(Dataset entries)
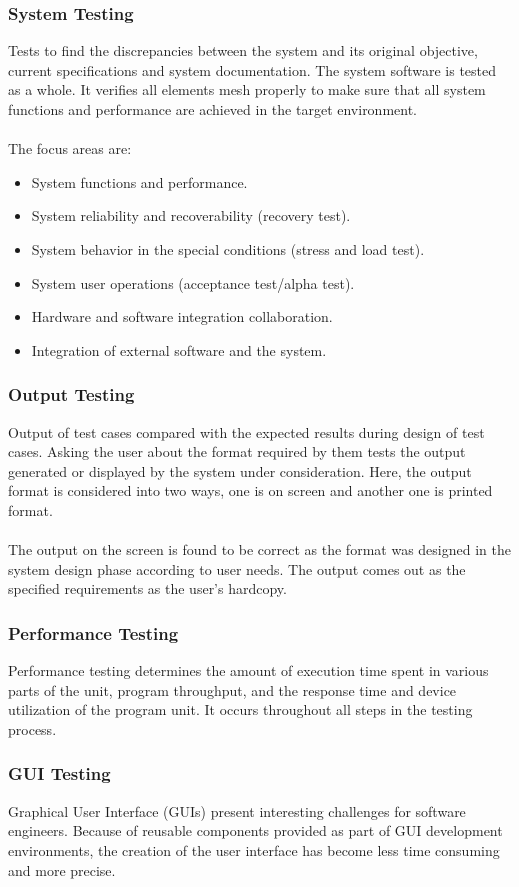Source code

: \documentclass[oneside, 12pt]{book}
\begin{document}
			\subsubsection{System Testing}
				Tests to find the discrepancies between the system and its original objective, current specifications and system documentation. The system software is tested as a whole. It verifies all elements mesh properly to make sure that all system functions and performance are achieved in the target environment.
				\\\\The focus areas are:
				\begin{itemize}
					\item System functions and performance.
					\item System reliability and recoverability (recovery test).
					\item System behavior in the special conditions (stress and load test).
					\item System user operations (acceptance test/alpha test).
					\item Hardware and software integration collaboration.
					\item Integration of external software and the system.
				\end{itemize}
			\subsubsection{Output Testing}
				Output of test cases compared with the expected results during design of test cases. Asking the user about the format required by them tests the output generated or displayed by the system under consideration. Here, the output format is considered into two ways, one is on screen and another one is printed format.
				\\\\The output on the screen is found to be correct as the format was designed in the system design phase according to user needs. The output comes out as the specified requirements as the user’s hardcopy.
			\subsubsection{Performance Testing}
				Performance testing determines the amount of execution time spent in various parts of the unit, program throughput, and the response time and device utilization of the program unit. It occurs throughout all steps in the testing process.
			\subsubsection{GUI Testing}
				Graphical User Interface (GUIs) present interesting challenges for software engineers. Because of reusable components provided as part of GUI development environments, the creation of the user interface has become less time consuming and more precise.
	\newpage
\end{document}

...

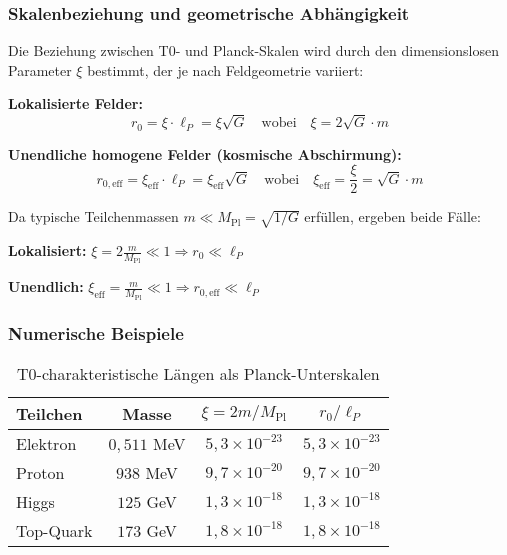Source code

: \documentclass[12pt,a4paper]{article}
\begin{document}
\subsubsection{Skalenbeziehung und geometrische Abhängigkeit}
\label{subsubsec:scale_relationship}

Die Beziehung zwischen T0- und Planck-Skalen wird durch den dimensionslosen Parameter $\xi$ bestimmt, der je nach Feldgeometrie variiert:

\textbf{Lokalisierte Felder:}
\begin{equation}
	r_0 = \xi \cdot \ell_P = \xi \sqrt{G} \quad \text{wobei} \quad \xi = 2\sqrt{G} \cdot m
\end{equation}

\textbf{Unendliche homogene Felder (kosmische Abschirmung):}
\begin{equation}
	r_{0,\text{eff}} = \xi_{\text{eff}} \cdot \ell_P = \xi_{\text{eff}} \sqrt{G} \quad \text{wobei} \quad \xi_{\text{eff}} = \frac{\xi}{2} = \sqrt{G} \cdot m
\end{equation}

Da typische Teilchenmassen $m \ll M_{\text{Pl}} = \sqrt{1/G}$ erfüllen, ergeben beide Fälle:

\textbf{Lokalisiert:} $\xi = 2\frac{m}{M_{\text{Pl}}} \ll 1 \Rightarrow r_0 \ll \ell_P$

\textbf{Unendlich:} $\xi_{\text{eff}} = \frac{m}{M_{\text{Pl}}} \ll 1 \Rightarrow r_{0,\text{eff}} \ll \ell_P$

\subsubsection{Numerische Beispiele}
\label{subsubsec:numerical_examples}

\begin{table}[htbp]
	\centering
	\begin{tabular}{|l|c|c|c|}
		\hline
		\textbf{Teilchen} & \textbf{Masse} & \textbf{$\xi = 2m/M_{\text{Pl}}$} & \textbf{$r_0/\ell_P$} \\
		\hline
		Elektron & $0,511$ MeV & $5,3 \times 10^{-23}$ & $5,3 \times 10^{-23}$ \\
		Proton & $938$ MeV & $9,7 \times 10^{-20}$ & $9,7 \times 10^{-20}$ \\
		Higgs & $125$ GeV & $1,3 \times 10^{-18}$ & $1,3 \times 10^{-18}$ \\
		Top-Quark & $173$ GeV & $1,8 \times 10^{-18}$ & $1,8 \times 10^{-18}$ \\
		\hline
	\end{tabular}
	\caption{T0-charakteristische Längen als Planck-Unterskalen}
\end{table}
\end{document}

- WHAT THE EXERCISE ASKS -
Give only the number of lines above that hold the string "subsubsection".

- SOLUTION -
6